Task brief:
Wherever a line in the records contains the word "스레드가", return that line.

Plain-text document sources:
┄┄┄┄┄┄┄┄┄┄

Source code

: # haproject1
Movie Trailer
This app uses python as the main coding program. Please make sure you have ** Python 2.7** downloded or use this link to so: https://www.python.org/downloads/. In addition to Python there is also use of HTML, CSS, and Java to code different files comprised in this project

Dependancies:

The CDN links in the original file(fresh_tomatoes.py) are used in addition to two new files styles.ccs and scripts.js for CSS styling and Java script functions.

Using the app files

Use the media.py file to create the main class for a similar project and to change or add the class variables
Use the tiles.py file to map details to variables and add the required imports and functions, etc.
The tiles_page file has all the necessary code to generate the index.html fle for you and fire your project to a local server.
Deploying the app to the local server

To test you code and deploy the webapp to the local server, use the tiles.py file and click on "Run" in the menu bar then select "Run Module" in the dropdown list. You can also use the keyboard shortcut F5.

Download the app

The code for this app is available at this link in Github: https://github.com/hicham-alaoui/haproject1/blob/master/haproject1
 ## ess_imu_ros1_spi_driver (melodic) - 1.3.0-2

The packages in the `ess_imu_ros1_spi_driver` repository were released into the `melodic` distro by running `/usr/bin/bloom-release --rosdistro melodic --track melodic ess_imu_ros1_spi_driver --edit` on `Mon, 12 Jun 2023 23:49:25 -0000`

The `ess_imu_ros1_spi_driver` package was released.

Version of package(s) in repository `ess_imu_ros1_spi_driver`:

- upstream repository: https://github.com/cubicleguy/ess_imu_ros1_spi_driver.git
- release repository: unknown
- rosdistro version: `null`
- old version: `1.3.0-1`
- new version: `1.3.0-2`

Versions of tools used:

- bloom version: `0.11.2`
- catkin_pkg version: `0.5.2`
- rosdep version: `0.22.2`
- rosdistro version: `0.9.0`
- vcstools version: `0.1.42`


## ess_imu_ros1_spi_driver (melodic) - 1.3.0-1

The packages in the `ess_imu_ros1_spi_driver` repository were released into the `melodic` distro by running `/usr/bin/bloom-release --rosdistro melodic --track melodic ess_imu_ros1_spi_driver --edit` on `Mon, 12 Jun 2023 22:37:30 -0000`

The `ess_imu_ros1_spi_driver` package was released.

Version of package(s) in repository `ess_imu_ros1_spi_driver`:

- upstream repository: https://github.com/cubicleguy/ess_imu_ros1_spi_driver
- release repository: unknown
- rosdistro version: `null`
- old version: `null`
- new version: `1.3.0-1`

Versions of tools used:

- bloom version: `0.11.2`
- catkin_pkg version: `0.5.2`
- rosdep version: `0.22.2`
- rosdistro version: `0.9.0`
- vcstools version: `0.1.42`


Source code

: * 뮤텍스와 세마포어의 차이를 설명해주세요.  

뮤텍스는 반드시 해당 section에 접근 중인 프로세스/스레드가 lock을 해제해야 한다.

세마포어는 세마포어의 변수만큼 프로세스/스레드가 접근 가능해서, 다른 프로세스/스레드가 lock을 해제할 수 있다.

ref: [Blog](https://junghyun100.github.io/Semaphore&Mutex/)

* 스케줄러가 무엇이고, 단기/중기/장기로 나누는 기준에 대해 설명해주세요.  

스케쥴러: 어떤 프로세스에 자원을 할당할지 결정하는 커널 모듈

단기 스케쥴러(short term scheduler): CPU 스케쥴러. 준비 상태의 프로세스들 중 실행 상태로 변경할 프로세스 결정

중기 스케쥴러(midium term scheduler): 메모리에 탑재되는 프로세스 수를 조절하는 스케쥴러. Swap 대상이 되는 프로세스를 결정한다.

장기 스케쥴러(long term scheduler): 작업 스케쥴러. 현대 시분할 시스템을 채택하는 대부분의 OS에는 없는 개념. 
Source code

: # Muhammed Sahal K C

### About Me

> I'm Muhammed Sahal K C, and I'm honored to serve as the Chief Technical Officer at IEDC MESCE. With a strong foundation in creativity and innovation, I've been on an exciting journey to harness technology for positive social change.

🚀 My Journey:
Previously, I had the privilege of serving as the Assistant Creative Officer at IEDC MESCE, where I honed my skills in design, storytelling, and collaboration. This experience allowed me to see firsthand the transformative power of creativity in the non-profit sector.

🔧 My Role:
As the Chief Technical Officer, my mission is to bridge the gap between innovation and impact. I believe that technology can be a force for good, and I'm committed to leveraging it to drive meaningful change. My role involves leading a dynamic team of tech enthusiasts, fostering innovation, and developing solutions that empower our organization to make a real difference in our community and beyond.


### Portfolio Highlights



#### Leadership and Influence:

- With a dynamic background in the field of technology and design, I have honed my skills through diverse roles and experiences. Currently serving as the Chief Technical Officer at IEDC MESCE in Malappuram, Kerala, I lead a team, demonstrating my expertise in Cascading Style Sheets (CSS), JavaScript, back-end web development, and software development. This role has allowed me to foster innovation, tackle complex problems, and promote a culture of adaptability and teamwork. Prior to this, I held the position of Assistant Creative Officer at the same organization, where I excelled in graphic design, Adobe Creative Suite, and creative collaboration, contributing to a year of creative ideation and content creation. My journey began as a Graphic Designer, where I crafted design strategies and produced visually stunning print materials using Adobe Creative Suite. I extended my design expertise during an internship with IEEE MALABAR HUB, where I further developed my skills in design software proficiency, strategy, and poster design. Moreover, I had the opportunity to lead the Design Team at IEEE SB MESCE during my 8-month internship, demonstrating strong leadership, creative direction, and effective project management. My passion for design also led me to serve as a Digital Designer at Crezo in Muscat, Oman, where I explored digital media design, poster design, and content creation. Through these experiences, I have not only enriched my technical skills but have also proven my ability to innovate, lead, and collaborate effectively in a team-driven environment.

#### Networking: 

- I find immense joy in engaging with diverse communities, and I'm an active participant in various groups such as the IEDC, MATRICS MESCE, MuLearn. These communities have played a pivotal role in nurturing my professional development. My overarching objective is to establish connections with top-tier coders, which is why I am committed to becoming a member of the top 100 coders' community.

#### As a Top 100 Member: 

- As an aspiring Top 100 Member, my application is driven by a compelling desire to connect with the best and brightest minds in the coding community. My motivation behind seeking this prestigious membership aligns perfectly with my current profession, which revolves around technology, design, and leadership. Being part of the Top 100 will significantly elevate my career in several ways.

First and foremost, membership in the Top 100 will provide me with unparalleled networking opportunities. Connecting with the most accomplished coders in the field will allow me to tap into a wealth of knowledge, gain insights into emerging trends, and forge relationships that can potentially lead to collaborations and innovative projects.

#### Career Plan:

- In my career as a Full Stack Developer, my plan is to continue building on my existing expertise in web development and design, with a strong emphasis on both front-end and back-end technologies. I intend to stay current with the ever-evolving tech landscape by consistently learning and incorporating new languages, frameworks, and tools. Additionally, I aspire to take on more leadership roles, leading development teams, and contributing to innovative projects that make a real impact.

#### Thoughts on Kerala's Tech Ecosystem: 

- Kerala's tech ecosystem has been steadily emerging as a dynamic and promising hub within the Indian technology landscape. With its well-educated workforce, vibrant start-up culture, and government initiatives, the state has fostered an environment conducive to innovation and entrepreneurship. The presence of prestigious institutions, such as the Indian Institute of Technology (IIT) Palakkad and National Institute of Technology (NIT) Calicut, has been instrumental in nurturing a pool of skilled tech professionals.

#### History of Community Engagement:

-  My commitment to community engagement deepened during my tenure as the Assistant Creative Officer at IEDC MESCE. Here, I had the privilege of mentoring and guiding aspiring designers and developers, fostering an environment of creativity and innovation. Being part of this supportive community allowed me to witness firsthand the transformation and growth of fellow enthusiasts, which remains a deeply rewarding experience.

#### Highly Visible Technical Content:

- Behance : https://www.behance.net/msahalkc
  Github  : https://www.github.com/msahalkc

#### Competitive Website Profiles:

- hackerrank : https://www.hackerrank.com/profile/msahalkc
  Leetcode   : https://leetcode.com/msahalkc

┄┄┄┄┄┄┄┄┄┄

Reply to the exercise:
뮤텍스는 반드시 해당 section에 접근 중인 프로세스/스레드가 lock을 해제해야 한다.
세마포어는 세마포어의 변수만큼 프로세스/스레드가 접근 가능해서, 다른 프로세스/스레드가 lock을 해제할 수 있다.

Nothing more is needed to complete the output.